La production de catalase est considérée comme un déterminant de virulence chez Staphylococcus aureus, permettant aux bactéries de mieux résister à la destruction intra- et extracellulaire par le peroxyde d’hydrogène (4, 5). Les espèces de Staphylococcus sont catalas positives et anaérobies facultatives, à l’exception de S. aureus subsp. anaerobius et S. saccharolyticus, qui sont catalas négatives et anaérobies. Ce dernier est généralement considéré comme apathogène. La catalase de S. aureus est codée par le gène katA, qui possède un cadre de lecture ouvert de 1 518 pb et code pour une protéine de 505 acides aminés (9). S. aureus subsp. anaerobius possède un gène muté, appelé katB, qui a une longueur de 1 368 pb et code pour un polypeptide de 455 acides aminés. Par rapport à la séquence nucléotidique de katA, celle de katB présente six mutations faux-sens et une délétion d’une seule paire de bases, située au pb 1338 en amont du codon d’initiation, qui entraîne un décalage du cadre de lecture nucléotidique et une terminaison prématurée de la traduction au pb 1368 (9).
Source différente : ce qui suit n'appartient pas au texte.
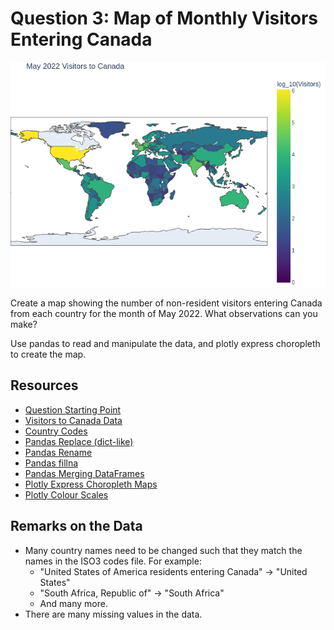 # Question 3: Map of Monthly Visitors Entering Canada

![Map of Monthly Visitors Entering Canada](../../solutions/3/canada_visitors_map.png)

Create a map showing the number of non-resident visitors entering Canada from each country for the month of May 2022. What observations can you make?

Use pandas to read and manipulate the data, and plotly express choropleth to create the map.

## Resources

- [Question Starting Point](canada_visitors_map.py)
- [Visitors to Canada Data](../../data/Canada_visitors.csv)
- [Country Codes](../../data/countries_codes.csv)
- [Pandas Replace (dict-like)](https://pandas.pydata.org/docs/reference/api/pandas.DataFrame.replace.html)
- [Pandas Rename](https://pandas.pydata.org/docs/reference/api/pandas.DataFrame.rename.html)
- [Pandas fillna](https://pandas.pydata.org/docs/reference/api/pandas.DataFrame.fillna.html)
- [Pandas Merging DataFrames](https://pandas.pydata.org/docs/reference/api/pandas.DataFrame.merge.html)
- [Plotly Express Choropleth Maps](https://plotly.com/python/choropleth-maps/)
- [Plotly Colour Scales](https://plotly.com/python/builtin-colorscales/)

## Remarks on the Data

- Many country names need to be changed such that they match the names in the ISO3 codes file. For example:
  - "United States of America residents entering Canada" -> "United States"
  - "South Africa, Republic of" -> "South Africa"
  - And many more.
- There are many missing values in the data.

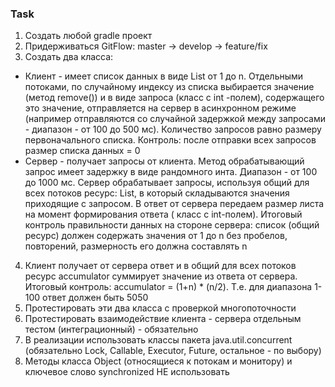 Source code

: ### Task

1. Создать любой gradle проект
2. Придерживаться GitFlow: master -> develop -> feature/fix
3. Создать два класса:

- Клиент - имеет список данных в виде List<Integer> от 1 до n. Отдельными потоками, по случайному индексу из списка
  выбирается значение (метод remove()) и в виде запроса (класс с int -полем), содержащего это значение, отправляется на
  сервер в асинхронном режиме (например отправляются со случайной задержкой между запросами - диапазон - от 100 до 500
  мс). Количество запросов равно размеру первоначального списка. Контроль: после отправки всех запросов размер списка
  данных = 0
- Сервер - получает запросы от клиента. Метод обрабатывающий запрос имеет задержку в виде рандомного инта. Диапазон - от
  100 до 1000 мс. Сервер обрабатывает запросы, используя общий для всех потоков ресурс: List<Integer>, в который
  складываются значения приходящие с запросом. В ответ от сервера передаем размер листа на момент формирования ответа (
  класс с int-полем). Итоговый контроль правильности данных на стороне сервера: список (общий ресурс) должен содержать
  значения от 1 до n без пробелов, повторений, размерность его должна составлять n

4. Клиент получает от сервера ответ и в общий для всех потоков ресурс accumulator суммирует значение из ответа от
   сервера. Итоговый контроль: accumulator = (1+n) * (n/2). Т.е. для диапазона 1-100 ответ должен быть 5050
5. Протестировать эти два класса с проверкой многопоточности
6. Протестировать взаимодействие клиента - сервера отдельным тестом (интеграционный) - обязательно
7. В реализации использовать классы пакета java.util.concurrent (обязательно Lock, Callable, Executor, Future,
   остальное - по выбору)
8. Методы класса Object (относящиеся к потокам и монитору) и ключевое слово synchronized НЕ использовать
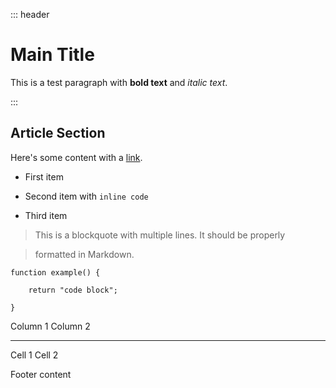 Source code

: ::: header
# Main Title

This is a test paragraph with **bold text** and *italic text*.
:::

## Article Section

Here's some content with a [link](https://example.com).

- First item
- Second item with `inline code`
- Third item

> This is a blockquote with multiple lines. It should be properly
> formatted in Markdown.

    function example() {
        return "code block";
    }

  Column 1   Column 2
  ---------- ----------
  Cell 1     Cell 2

Footer content
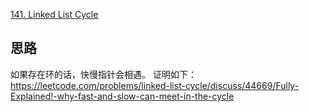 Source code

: [141. Linked List Cycle](https://leetcode.com/problems/linked-list-cycle/)

## 思路
如果存在环的话，快慢指针会相遇。
证明如下：
https://leetcode.com/problems/linked-list-cycle/discuss/44669/Fully-Explained!-why-fast-and-slow-can-meet-in-the-cycle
Des souches de S. aureus anaérobies et catalases négatives ont été signalées. Cependant, aucune d’entre elles n’a été caractérisée par des méthodes moléculaires (1, 2, 7, 10, 12). Nous décrivons ici un isolat de S. aureus résistant à la méthicilline (SARM) catalase-négatif qui a été caractérisé par amplification et séquençage du gène putatif de la catalase. À notre connaissance, il s’agit de la première description moléculaire d’une souche de S. aureus subsp. aureus catalase-négative.

Un homme de 65 ans a été admis à l’unité de soins intensifs du service de chirurgie de l’hôpital universitaire de Mayence. Il était multimorbide, souffrant d’une cirrhose hépatique alcoolique, d’une hypertension artérielle, d’une maladie coronarienne, d’une insuffisance cardiaque (classe II selon la classification de la New York Heart Association), d’un diabète sucré et d’une maladie pulmonaire obstructive chronique. Un échantillon de sécrétion trachéale a été prélevé pour une investigation microbiologique de routine, sans que des signes d’infection ne soient apparents à ce moment-là.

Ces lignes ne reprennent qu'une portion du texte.